Segment Open

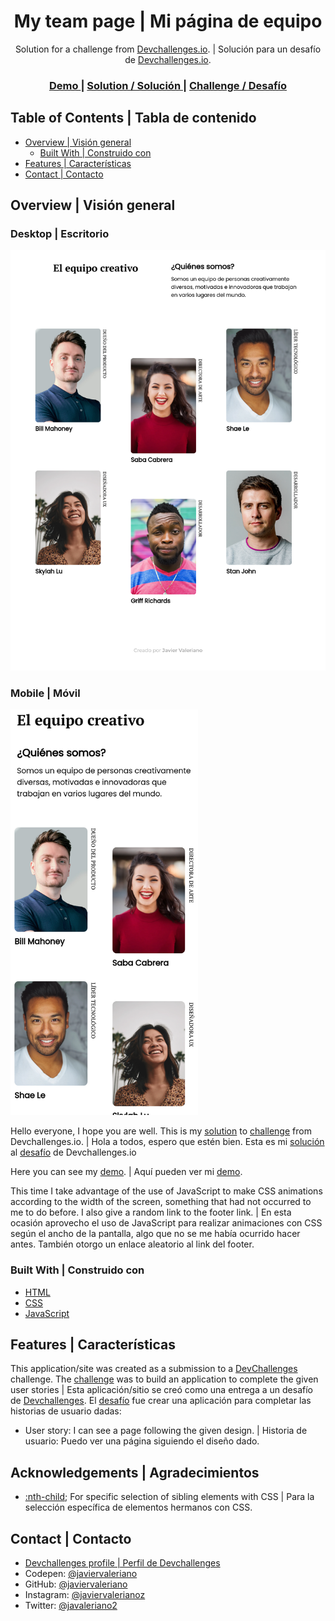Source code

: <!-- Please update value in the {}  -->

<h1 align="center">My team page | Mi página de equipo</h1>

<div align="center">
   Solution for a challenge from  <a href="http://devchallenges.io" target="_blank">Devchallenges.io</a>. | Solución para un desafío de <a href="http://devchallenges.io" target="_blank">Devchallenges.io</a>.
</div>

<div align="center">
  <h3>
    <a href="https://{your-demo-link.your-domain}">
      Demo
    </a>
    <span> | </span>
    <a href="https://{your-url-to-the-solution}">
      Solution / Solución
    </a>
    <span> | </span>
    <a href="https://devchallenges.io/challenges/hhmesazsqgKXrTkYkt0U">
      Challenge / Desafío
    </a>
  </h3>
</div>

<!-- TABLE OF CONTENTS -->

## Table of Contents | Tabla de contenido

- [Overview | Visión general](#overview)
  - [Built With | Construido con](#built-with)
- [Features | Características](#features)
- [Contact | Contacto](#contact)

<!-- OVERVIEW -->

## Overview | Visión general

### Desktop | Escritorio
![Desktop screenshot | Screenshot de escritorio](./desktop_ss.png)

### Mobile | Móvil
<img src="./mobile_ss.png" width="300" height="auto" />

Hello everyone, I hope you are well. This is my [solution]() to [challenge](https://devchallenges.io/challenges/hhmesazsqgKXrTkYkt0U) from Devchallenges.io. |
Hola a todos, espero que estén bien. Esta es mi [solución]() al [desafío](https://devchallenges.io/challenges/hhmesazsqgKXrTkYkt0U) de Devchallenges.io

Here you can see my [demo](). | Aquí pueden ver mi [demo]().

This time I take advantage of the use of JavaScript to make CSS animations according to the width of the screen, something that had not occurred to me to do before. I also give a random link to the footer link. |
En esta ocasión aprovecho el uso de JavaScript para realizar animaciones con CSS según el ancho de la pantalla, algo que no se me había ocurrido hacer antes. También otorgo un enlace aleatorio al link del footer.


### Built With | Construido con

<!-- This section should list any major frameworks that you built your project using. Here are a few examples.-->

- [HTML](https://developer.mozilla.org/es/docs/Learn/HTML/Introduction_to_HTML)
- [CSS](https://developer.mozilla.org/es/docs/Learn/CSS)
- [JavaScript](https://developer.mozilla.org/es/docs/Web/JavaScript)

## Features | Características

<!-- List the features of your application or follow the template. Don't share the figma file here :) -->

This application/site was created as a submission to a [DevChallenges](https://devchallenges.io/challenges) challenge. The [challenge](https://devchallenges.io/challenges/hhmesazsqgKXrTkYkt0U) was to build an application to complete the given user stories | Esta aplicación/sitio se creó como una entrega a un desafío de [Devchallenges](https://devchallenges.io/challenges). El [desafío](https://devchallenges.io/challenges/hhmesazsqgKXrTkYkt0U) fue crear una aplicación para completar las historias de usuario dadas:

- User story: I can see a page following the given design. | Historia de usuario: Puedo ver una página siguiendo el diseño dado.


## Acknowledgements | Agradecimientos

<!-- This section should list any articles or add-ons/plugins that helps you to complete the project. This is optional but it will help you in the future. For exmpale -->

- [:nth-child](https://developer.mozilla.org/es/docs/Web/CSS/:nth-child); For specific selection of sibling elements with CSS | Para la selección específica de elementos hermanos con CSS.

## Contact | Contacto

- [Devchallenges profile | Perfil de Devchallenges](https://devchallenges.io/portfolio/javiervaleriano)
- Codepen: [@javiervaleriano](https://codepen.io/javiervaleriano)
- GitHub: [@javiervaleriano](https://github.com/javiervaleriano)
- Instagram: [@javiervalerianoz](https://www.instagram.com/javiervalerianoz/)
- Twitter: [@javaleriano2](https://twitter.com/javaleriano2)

Segment Closed
Segment Open

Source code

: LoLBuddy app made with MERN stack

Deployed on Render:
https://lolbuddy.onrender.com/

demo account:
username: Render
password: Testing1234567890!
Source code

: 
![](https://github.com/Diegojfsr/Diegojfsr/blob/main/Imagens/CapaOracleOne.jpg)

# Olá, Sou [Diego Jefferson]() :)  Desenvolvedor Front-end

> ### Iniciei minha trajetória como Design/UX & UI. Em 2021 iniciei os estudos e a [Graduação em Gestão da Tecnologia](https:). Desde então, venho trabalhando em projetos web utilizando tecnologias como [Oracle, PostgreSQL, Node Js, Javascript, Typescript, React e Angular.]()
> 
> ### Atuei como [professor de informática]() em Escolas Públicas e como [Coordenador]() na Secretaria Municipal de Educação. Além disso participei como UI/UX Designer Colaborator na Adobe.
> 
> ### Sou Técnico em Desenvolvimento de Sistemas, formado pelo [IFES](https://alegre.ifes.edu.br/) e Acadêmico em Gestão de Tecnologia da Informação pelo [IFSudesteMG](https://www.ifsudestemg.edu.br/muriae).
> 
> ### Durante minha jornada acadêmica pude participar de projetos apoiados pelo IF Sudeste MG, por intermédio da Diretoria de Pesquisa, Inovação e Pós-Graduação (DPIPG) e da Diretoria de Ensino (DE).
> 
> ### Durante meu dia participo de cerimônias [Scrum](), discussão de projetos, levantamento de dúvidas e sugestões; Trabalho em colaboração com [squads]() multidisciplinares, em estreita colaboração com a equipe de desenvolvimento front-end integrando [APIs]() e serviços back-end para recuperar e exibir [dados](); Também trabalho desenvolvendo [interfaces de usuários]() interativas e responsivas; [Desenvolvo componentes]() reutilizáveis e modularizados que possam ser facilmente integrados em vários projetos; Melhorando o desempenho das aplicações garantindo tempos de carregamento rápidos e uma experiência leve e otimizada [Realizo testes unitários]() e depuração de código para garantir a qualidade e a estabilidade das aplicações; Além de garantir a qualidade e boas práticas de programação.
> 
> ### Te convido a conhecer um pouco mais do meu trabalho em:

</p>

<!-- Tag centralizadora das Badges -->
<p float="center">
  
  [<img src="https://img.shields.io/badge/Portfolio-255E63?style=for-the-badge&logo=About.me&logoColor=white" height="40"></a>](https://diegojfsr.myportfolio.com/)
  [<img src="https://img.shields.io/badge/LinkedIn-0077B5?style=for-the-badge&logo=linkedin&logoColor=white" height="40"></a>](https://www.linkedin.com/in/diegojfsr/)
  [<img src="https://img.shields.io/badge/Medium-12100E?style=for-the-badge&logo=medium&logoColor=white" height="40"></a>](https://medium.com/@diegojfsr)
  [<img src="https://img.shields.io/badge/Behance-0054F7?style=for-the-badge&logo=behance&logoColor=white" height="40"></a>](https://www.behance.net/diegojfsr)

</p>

Segment Closed

**Task directions**
Return only the lines between the one holding "<!-- This section should list any major" and the one holding "- Twitter: [@javaleriano2](https://twitter.com/javaleriano2)", inclusive, exactly as they appear above.

**Output**
<!-- This section should list any major frameworks that you built your project using. Here are a few examples.-->

- [HTML](https://developer.mozilla.org/es/docs/Learn/HTML/Introduction_to_HTML)
- [CSS](https://developer.mozilla.org/es/docs/Learn/CSS)
- [JavaScript](https://developer.mozilla.org/es/docs/Web/JavaScript)

## Features | Características

<!-- List the features of your application or follow the template. Don't share the figma file here :) -->

This application/site was created as a submission to a [DevChallenges](https://devchallenges.io/challenges) challenge. The [challenge](https://devchallenges.io/challenges/hhmesazsqgKXrTkYkt0U) was to build an application to complete the given user stories | Esta aplicación/sitio se creó como una entrega a un desafío de [Devchallenges](https://devchallenges.io/challenges). El [desafío](https://devchallenges.io/challenges/hhmesazsqgKXrTkYkt0U) fue crear una aplicación para completar las historias de usuario dadas:

- User story: I can see a page following the given design. | Historia de usuario: Puedo ver una página siguiendo el diseño dado.


## Acknowledgements | Agradecimientos

<!-- This section should list any articles or add-ons/plugins that helps you to complete the project. This is optional but it will help you in the future. For exmpale -->

- [:nth-child](https://developer.mozilla.org/es/docs/Web/CSS/:nth-child); For specific selection of sibling elements with CSS | Para la selección específica de elementos hermanos con CSS.

## Contact | Contacto

- [Devchallenges profile | Perfil de Devchallenges](https://devchallenges.io/portfolio/javiervaleriano)
- Codepen: [@javiervaleriano](https://codepen.io/javiervaleriano)
- GitHub: [@javiervaleriano](https://github.com/javiervaleriano)
- Instagram: [@javiervalerianoz](https://www.instagram.com/javiervalerianoz/)
- Twitter: [@javaleriano2](https://twitter.com/javaleriano2)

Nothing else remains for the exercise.